### [The data]

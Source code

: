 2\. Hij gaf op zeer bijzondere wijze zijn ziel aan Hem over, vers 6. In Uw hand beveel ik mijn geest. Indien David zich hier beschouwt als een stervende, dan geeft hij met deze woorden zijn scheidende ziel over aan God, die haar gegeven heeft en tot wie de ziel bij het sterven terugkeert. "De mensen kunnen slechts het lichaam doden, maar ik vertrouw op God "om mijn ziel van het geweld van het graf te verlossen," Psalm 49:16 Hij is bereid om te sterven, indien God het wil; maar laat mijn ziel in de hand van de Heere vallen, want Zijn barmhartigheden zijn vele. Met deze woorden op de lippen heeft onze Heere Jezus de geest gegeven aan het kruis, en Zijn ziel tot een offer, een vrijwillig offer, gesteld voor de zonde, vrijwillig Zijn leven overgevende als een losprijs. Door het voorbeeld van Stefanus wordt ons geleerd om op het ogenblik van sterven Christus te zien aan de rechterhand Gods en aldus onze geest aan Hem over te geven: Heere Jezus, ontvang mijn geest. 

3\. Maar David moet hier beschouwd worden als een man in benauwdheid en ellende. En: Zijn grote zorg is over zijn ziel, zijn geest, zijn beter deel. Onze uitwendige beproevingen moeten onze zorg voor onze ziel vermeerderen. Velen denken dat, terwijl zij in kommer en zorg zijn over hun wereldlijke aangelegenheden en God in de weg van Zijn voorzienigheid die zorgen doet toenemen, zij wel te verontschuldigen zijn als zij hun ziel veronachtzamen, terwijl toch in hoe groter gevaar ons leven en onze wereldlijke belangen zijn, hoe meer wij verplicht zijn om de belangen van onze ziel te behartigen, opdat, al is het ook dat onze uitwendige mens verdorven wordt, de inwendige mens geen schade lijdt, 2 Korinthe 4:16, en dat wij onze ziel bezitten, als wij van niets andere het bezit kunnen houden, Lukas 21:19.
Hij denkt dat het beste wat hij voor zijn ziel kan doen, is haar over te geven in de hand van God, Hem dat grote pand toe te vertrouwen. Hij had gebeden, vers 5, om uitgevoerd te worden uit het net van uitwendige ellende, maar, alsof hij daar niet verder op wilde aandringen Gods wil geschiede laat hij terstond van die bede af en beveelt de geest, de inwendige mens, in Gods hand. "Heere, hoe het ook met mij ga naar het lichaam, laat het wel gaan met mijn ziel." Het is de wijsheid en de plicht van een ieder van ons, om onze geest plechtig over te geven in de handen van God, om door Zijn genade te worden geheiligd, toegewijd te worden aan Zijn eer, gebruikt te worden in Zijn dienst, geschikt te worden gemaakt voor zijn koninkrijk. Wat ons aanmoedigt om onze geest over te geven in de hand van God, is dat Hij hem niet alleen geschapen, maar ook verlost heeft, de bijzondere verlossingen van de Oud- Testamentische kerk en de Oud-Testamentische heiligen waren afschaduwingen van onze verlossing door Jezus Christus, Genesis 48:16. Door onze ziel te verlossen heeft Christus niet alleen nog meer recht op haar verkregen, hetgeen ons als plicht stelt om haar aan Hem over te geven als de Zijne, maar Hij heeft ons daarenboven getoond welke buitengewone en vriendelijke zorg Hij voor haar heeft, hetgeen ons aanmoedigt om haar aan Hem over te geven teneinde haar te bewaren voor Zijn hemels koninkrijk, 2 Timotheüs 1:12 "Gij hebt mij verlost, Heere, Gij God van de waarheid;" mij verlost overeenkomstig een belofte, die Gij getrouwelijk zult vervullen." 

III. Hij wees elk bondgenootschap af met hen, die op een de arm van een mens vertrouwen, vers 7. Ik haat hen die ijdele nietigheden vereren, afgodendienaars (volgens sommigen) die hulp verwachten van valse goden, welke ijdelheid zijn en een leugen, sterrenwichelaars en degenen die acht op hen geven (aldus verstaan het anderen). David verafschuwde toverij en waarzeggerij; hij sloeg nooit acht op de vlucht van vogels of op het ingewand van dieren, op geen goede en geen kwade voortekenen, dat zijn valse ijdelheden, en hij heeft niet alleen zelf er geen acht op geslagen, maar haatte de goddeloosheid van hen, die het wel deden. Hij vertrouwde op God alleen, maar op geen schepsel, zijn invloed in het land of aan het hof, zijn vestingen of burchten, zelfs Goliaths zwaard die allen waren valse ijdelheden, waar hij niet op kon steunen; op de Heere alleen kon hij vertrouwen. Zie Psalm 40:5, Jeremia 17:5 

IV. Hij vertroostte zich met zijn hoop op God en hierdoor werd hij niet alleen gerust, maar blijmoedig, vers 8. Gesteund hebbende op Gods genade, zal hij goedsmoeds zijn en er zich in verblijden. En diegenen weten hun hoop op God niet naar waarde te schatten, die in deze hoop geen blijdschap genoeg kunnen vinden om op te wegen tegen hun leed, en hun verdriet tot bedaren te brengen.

...

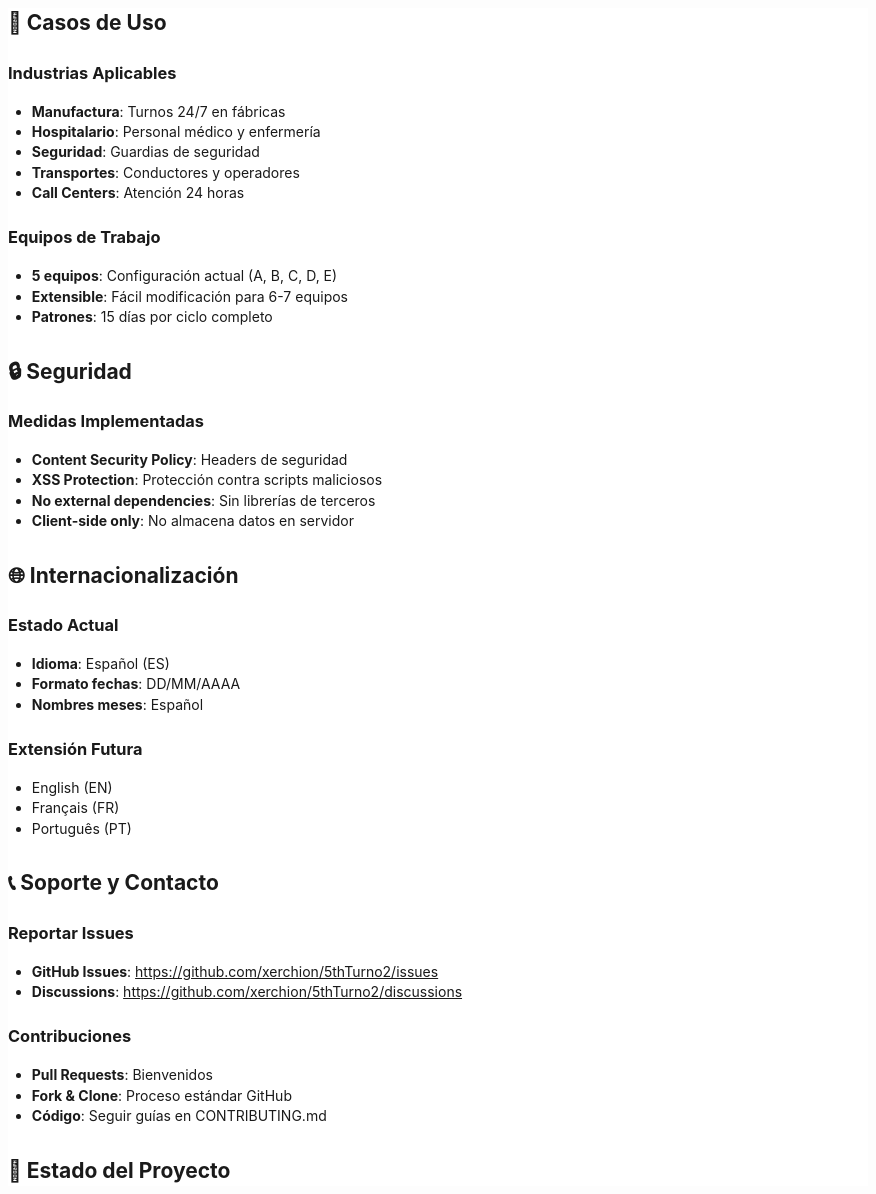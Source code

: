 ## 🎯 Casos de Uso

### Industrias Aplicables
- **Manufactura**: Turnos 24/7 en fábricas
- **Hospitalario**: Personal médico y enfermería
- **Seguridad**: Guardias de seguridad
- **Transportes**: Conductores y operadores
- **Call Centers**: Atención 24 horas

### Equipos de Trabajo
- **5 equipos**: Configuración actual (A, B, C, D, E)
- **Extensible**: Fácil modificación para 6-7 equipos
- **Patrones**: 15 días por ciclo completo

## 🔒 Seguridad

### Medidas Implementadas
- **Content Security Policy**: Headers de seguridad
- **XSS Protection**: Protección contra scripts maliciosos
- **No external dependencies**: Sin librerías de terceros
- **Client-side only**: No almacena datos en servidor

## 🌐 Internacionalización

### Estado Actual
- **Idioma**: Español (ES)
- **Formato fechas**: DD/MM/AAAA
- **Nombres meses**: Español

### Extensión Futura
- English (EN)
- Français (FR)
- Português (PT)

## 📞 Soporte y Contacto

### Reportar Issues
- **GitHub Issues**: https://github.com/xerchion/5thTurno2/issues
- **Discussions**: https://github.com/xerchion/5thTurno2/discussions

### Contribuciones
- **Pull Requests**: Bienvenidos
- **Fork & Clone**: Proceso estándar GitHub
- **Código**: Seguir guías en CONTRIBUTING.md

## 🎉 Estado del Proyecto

### [How to complete this task]
Once you find the line with "- Français (FR)" in the entries above, output it and each line after it up to and including the line with "## 🎉 Estado del Proyecto", and nothing else.

### [Response to this task]
- Français (FR)
- Português (PT)

## 📞 Soporte y Contacto

### Reportar Issues
- **GitHub Issues**: https://github.com/xerchion/5thTurno2/issues
- **Discussions**: https://github.com/xerchion/5thTurno2/discussions

### Contribuciones
- **Pull Requests**: Bienvenidos
- **Fork & Clone**: Proceso estándar GitHub
- **Código**: Seguir guías en CONTRIBUTING.md

## 🎉 Estado del Proyecto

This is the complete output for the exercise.